Disabled people can feel isolated, unsafe and that they are judged inappropriately when going through cancer care. These are some of the findings of a new report carried out by Help and Care, with the support of Bournemouth University.
The “What I Would Like to Say” study was commissioned by Wessex Cancer Alliance who wanted to understand more about why disabled and neurodivergent people experience poorer outcomes from their cancer care.
“The narrative presented provided one of the most powerful illustrations I have seen in nearly twenty years of working in health services of what it feels like for people for whom services are less accessible. The work brought to life the reality behind the statistics we see all the time,” said Sally Rickard, Director of Wessex Cancer Alliance.
The study followed Bournemouth University’s Public Involvement in Education and Research (PIER) community researcher model. This follows the principle that research should be designed by people with lived experience and understanding of the issues under investigation.
Two disabled and neurodivergent researchers led the project, supported by BU’s PIER team. They worked with community partners including Dorset Blind Association and Autism Hampshire’s Fareham Serendipity group to speak to forty-five disabled and neurodivergent people who had received cancer treatment.
Eight key themes were identified across all groups:
- I felt inappropriate assumptions made about me affected the quality of my care
- I felt unsafe during my cancer journey
- I could not physically access services
- I feel that information about my healthcare is not accessible for me
- I felt isolated and lonely
- I felt like I constantly had to advocate for myself because no one was listening to me
- I felt like there were multiple issues compounding my access to cancer services
- I feel like there is a resistance to change and adaptation to support me
Amongst the experiences shared by the participants was a feeling that healthcare workers can make ableist judgements about their disability; One participant had been “told with your impaired vision, maybe a shorter life would be better” and others noted that their practitioners made judgements about their intelligence and ability to understand. Many commented that medical equipment such as MRI and CT scanners were inaccessible or uncomfortable because of their disability; people with visual impairments felt information was inaccessible because of text sizes and colour in written content.
The community researchers organised a series of creative arts-based workshops where the participants could express their experiences in accessing care in a safe and informal setting. A clinical nurse who specialises in supporting cancer patients also assisted the workshops.
Participants and researchers both commented that having community focussed sessions, led by disabled people, meant that patients were much more open about their experiences than under a more formal research approach.

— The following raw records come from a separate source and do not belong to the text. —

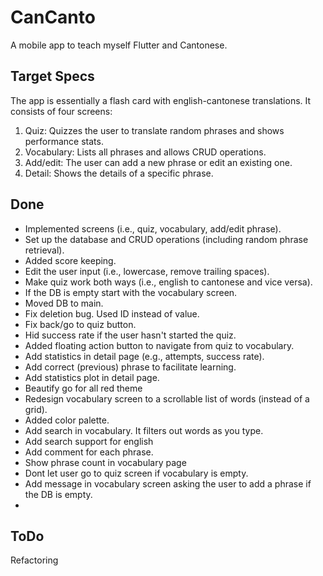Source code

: # CanCanto
A mobile app to teach myself Flutter and Cantonese.

## Target Specs
The app is essentially a flash card with english-cantonese translations. 
It consists of four screens: 
1) Quiz: Quizzes the user to translate random phrases and shows performance stats.
2) Vocabulary: Lists all phrases and allows CRUD operations.
3) Add/edit: The user can add a new phrase or edit an existing one.
4) Detail: Shows the details of a specific phrase.

## Done
- Implemented screens (i.e., quiz, vocabulary, add/edit phrase).
- Set up the database and CRUD operations (including random phrase retrieval).
- Added score keeping.
- Edit the user input (i.e., lowercase, remove trailing spaces).
- Make quiz work both ways (i.e., english to cantonese and vice versa).
- If the DB is empty start with the vocabulary screen.
- Moved DB to main.
- Fix deletion bug. Used ID instead of value.
- Fix back/go to quiz button.
- Hid success rate if the user hasn't started the quiz.
- Added floating action button to navigate from quiz to vocabulary.
- Add statistics in detail page (e.g., attempts, success rate).
- Add correct (previous) phrase to facilitate learning.
- Add statistics plot in detail page.
- Beautify go for all red theme
- Redesign vocabulary screen to a scrollable list of words (instead of a grid).
- Added color palette.
- Add search in vocabulary. It filters out words as you type.
- Add search support for english
- Add comment for each phrase.
- Show phrase count in vocabulary page
- Dont let user go to quiz screen if vocabulary is empty.
- Add message in vocabulary screen asking the user to add a phrase if the DB is empty.
- 
## ToDo
Refactoring

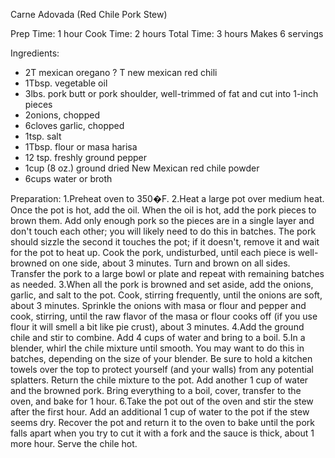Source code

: Carne Adovada (Red Chile Pork Stew)

Prep Time: 1 hour
Cook Time: 2 hours
Total Time: 3 hours
Makes 6 servings

Ingredients:

- 2T mexican oregano
? T new mexican red chili
- 1Tbsp. vegetable oil
- 3lbs. pork butt or pork shoulder, well-trimmed of fat and cut into 1-inch pieces
- 2onions, chopped
- 6cloves garlic, chopped
- 1tsp. salt
- 1Tbsp. flour or masa harisa
- 12 tsp. freshly ground pepper
- 1cup (8 oz.) ground dried New Mexican red chile powder
- 6cups water or broth

Preparation:
1.Preheat oven to 350�F.
2.Heat a large pot over medium heat. Once the pot is hot, add the oil. When the oil is hot, add the pork pieces to brown them. Add only enough pork so the pieces are in a single layer and don't touch each other; you will likely need to do this in batches. The pork should sizzle the second it touches the pot; if it doesn't, remove it and wait for the pot to heat up. Cook the pork, undisturbed, until each piece is well-browned on one side, about 3 minutes. Turn and brown on all sides. Transfer the pork to a large bowl or plate and repeat with remaining batches as needed.
3.When all the pork is browned and set aside, add the onions, garlic, and salt to the pot. Cook, stirring frequently, until the onions are soft, about 3 minutes. Sprinkle the onions with masa or flour and pepper and cook, stirring, until the raw flavor of the masa or flour cooks off (if you use flour it will smell a bit like pie crust), about 3 minutes.
4.Add the ground chile and stir to combine. Add 4 cups of water and bring to a boil.
5.In a blender, whirl the chile mixture until smooth. You may want to do this in batches, depending on the size of your blender. Be sure to hold a kitchen towels over the top to protect yourself (and your walls) from any potential splatters. Return the chile mixture to the pot. Add another 1 cup of water and the browned pork. Bring everything to a boil, cover, transfer to the oven, and bake for 1 hour.
6.Take the pot out of the oven and stir the stew after the first hour. Add an additional 1 cup of water to the pot if the stew seems dry. Recover the pot and return it to the oven to bake until the pork falls apart when you try to cut it with a fork and the sauce is thick, about 1 more hour. Serve the chile hot.
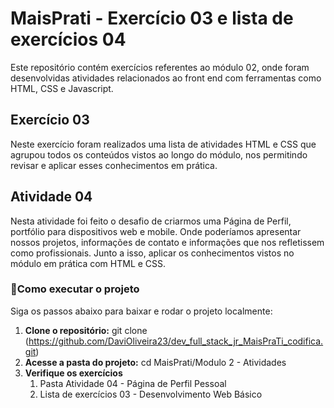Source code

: # **MaisPrati - Exercício 03 e lista de exercícios 04**

Este repositório contém exercícios referentes ao módulo 02, onde foram desenvolvidas atividades relacionados ao front end com ferramentas como HTML, CSS e Javascript.

## Exercício 03
Neste exercício foram realizados uma lista de atividades HTML e CSS que agrupou todos os conteúdos vistos ao longo do módulo, nos permitindo revisar e aplicar esses conhecimentos em prática.

## Atividade 04
Nesta atividade foi feito o desafio de criarmos uma Página de Perfil, portfólio para dispositivos web e mobile. Onde poderíamos apresentar nossos projetos, informações de contato e informações que nos refletissem como profissionais.
Junto a isso, aplicar os conhecimentos vistos no módulo em prática com HTML e CSS.


### 🚀**Como executar o projeto**
Siga os passos abaixo para baixar e rodar o projeto localmente:
 1. **Clone o repositório:** 
        git clone (https://github.com/DaviOliveira23/dev_full_stack_jr_MaisPraTi_codifica.git)
 2. **Acesse a pasta do projeto:** 
        cd MaisPrati/Modulo 2 - Atividades
 3. **Verifique os exercícios**
    1. Pasta Atividade 04 - Página de Perfil Pessoal
    2. Lista de exercícios 03 - Desenvolvimento Web Básico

“We know from previous experience that people in marginalised communities do not always respond well to a rigid research structure,” said Dr Mel Hughes, Academic Lead for the PIER Partnership at Bournemouth University. “In this project we worked with partners and community groups who we have well established relationships with. It was not a case of researchers coming in and out. Some participants initially said they would attend for a short time but ended up staying for the whole two hours and asking when we could come back!” she continued.
Kate Jupp, PIER Officer at Bournemouth University who supported the community researchers added, “Having disabled researchers who understood the issues from their own experiences was crucial to the workshops’ success. We would not have got buy-in from many of the participants otherwise.”
Stevie Corbin-Clarke, Research Assistant at Bournemouth University who also worked with the community researchers said, “Some participants remarked that when they have been involved in research previously, they have completed questionnaires or interviews but never heard from the researchers again. We explained to the participants how they would be involved at all stages of the project and we tailored each session to each groups’ preferences which was very well received.”
“What works for one, doesn’t work for all,” added Kate. “We travelled to our partners to run most of the workshops so participants would feel more comfortable than if we had asked them to come into an academic environment. The one exception was an on-campus session for the Dorset Blind Association at the request of the participants who enjoyed making use of the university facilities.”
Changes in practice have already started as a direct result of the clinical nurse specialist being able to take what she learnt at the workshops back to the NHS.
Wessex Cancer Alliance will now go through the findings and recommendations of the report in detail to look at what changes are needed to provide a more inclusive service.
“Cancer experience and outcomes should be positive and equitable for all who use our services and by supporting Cancer Care for Everyone, we are ensuring more voices and more communities are getting involved.” Sally Rickard concluded.